DATA SUPPLIED Start Marker

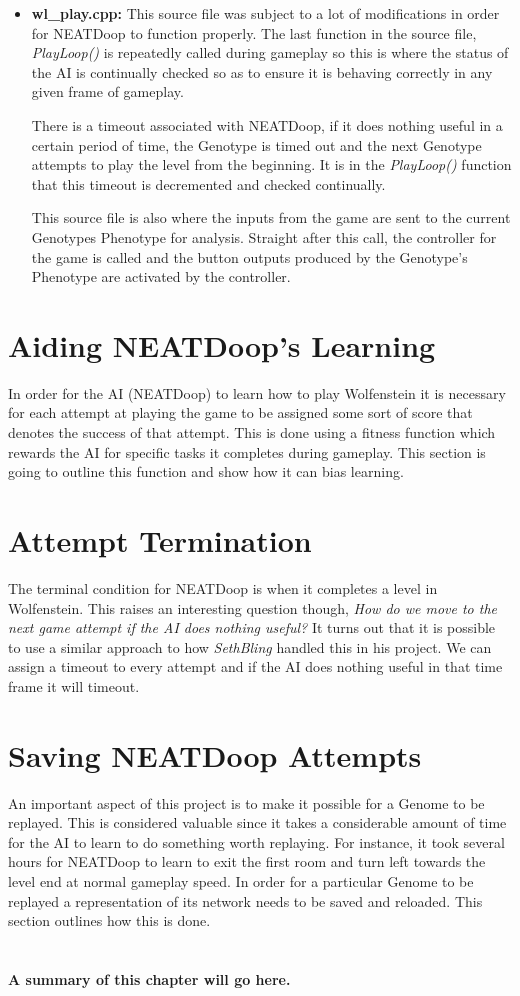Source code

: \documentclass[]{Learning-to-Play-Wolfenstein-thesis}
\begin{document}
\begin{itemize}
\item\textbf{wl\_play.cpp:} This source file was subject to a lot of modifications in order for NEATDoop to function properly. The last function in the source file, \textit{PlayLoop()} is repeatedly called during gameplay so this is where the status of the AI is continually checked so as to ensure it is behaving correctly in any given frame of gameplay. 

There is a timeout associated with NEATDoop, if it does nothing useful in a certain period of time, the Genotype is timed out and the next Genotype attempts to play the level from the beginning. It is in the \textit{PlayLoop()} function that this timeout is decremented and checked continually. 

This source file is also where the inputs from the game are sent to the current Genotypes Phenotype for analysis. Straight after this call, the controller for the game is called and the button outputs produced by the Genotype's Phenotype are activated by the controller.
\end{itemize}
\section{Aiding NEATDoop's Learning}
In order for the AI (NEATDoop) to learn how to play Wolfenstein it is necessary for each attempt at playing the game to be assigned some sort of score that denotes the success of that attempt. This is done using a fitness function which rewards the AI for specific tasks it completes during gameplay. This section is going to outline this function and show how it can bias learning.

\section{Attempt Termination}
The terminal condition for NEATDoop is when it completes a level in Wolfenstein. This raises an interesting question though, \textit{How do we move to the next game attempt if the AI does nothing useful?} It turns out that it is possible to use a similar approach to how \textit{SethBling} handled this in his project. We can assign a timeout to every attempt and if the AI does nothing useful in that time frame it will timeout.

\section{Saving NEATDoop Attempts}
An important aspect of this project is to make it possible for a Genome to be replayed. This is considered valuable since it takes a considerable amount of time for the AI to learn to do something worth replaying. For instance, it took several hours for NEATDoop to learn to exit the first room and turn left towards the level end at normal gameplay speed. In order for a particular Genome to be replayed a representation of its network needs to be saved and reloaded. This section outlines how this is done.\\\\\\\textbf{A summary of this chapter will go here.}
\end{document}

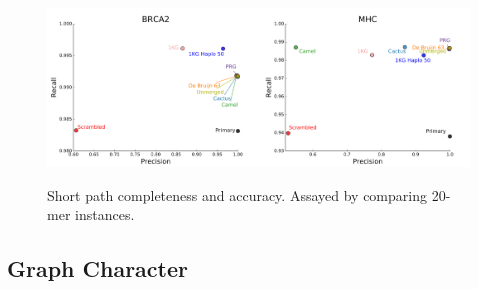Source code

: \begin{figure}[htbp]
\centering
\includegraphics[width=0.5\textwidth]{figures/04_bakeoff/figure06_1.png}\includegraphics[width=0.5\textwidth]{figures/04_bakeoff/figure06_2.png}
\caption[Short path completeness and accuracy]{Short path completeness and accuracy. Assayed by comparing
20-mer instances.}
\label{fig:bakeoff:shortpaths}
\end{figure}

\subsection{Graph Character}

DATA SUPPLIED End Marker

(ABOUT THIS TASK) Return the listing above word for word, with the pictures removed.

(RESULT BELOW)
Source code

: \documentclass[]{Learning-to-Play-Wolfenstein-thesis}
\begin{document}
\begin{itemize}
\item\textbf{wl\_play.cpp:} This source file was subject to a lot of modifications in order for NEATDoop to function properly. The last function in the source file, \textit{PlayLoop()} is repeatedly called during gameplay so this is where the status of the AI is continually checked so as to ensure it is behaving correctly in any given frame of gameplay. 

There is a timeout associated with NEATDoop, if it does nothing useful in a certain period of time, the Genotype is timed out and the next Genotype attempts to play the level from the beginning. It is in the \textit{PlayLoop()} function that this timeout is decremented and checked continually. 

This source file is also where the inputs from the game are sent to the current Genotypes Phenotype for analysis. Straight after this call, the controller for the game is called and the button outputs produced by the Genotype's Phenotype are activated by the controller.
\end{itemize}
\section{Aiding NEATDoop's Learning}
In order for the AI (NEATDoop) to learn how to play Wolfenstein it is necessary for each attempt at playing the game to be assigned some sort of score that denotes the success of that attempt. This is done using a fitness function which rewards the AI for specific tasks it completes during gameplay. This section is going to outline this function and show how it can bias learning.

\section{Attempt Termination}
The terminal condition for NEATDoop is when it completes a level in Wolfenstein. This raises an interesting question though, \textit{How do we move to the next game attempt if the AI does nothing useful?} It turns out that it is possible to use a similar approach to how \textit{SethBling} handled this in his project. We can assign a timeout to every attempt and if the AI does nothing useful in that time frame it will timeout.

\section{Saving NEATDoop Attempts}
An important aspect of this project is to make it possible for a Genome to be replayed. This is considered valuable since it takes a considerable amount of time for the AI to learn to do something worth replaying. For instance, it took several hours for NEATDoop to learn to exit the first room and turn left towards the level end at normal gameplay speed. In order for a particular Genome to be replayed a representation of its network needs to be saved and reloaded. This section outlines how this is done.\\\\\\\textbf{A summary of this chapter will go here.}
\end{document}

Source code

: \begin{figure}[htbp]
\centering
\includegraphics[width=0.5\textwidth]{figures/04_bakeoff/figure06_1.png}\includegraphics[width=0.5\textwidth]{figures/04_bakeoff/figure06_2.png}
\caption[Short path completeness and accuracy]{Short path completeness and accuracy. Assayed by comparing
20-mer instances.}
\label{fig:bakeoff:shortpaths}
\end{figure}

\subsection{Graph Character}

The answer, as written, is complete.